Records from a dataset:
========
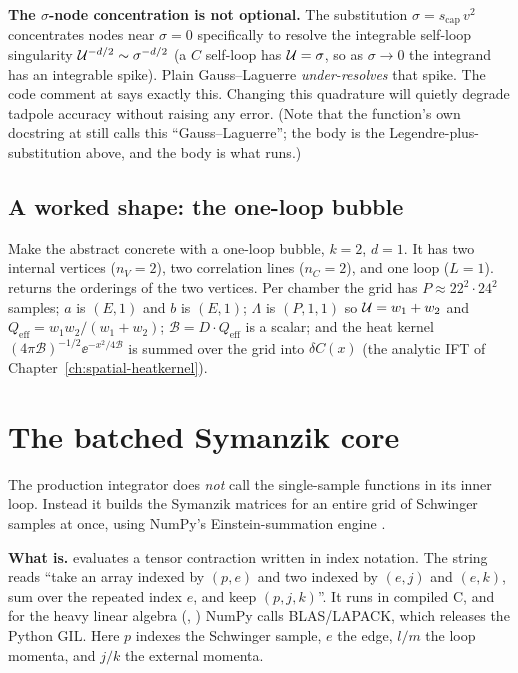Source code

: \begin{gotcha}
\textbf{The $\sigma$-node concentration is not optional.} The substitution
$\sigma = s_{\text{cap}}\,v^2$ concentrates nodes near $\sigma = 0$
specifically to resolve the integrable self-loop singularity
$\Usym^{-d/2}\sim\sigma^{-d/2}$ (a $C$ self-loop has $\Usym = \sigma$, so as
$\sigma\to0$ the integrand has an integrable spike). Plain Gauss--Laguerre
\emph{under-resolves} that spike. The code comment at
 says exactly this. Changing this quadrature will
quietly degrade tadpole accuracy without raising any error. (Note that the
function's own docstring at  still calls this
``Gauss--Laguerre''; the body is the Legendre-plus-substitution above, and the
body is what runs.)
\end{gotcha}

\subsection{A worked shape: the one-loop bubble}

Make the abstract concrete with a one-loop bubble, $k=2$, $d=1$. It has two
internal vertices ($n_V=2$), two correlation lines ($n_C=2$), and one loop
($L=1$).  returns the orderings of the two
vertices. Per chamber the grid has $P \approx 22^2\cdot 24^2$ samples; $a$ is
$(E,1)$ and $b$ is $(E,1)$; $\Lambda$ is $(P,1,1)$ so $\Usym = w_1+w_2$ and
$Q_{\text{eff}} = w_1w_2/(w_1+w_2)$; $\mathcal{B} = D\cdot Q_{\text{eff}}$ is a
scalar; and the heat kernel $(4\pi\mathcal{B})^{-1/2}\ee^{-x^2/4\mathcal{B}}$ is
summed over the grid into $\delta C(x)$ (the analytic IFT of
Chapter~\ref{ch:spatial-heatkernel}).

\section{The batched Symanzik core}\label{sec:batched}

The production integrator does \emph{not} call the single-sample
 functions in its inner loop. Instead it builds the
Symanzik matrices for an entire grid of Schwinger samples at once, using NumPy's
Einstein-summation engine .

\begin{note}
\textbf{What  is.}  evaluates a tensor
contraction written in index notation. The string  reads
``take an array indexed by $(p,e)$ and two indexed by $(e,j)$ and $(e,k)$, sum over
the repeated index $e$, and keep $(p,j,k)$''. It runs in compiled C, and for the
heavy linear algebra (, ) NumPy calls BLAS/LAPACK, which
releases the Python GIL. Here $p$ indexes the Schwinger sample, $e$ the edge, $l/m$
the loop momenta, and $j/k$ the external momenta.
\end{note}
========
● EXERCISE GOAL
Exactly as they stand in the records above, print the lines from the one containing "the loop momenta, and" through the final line, inclusive.

● ANSWER AREA
the loop momenta, and $j/k$ the external momenta.
\end{note}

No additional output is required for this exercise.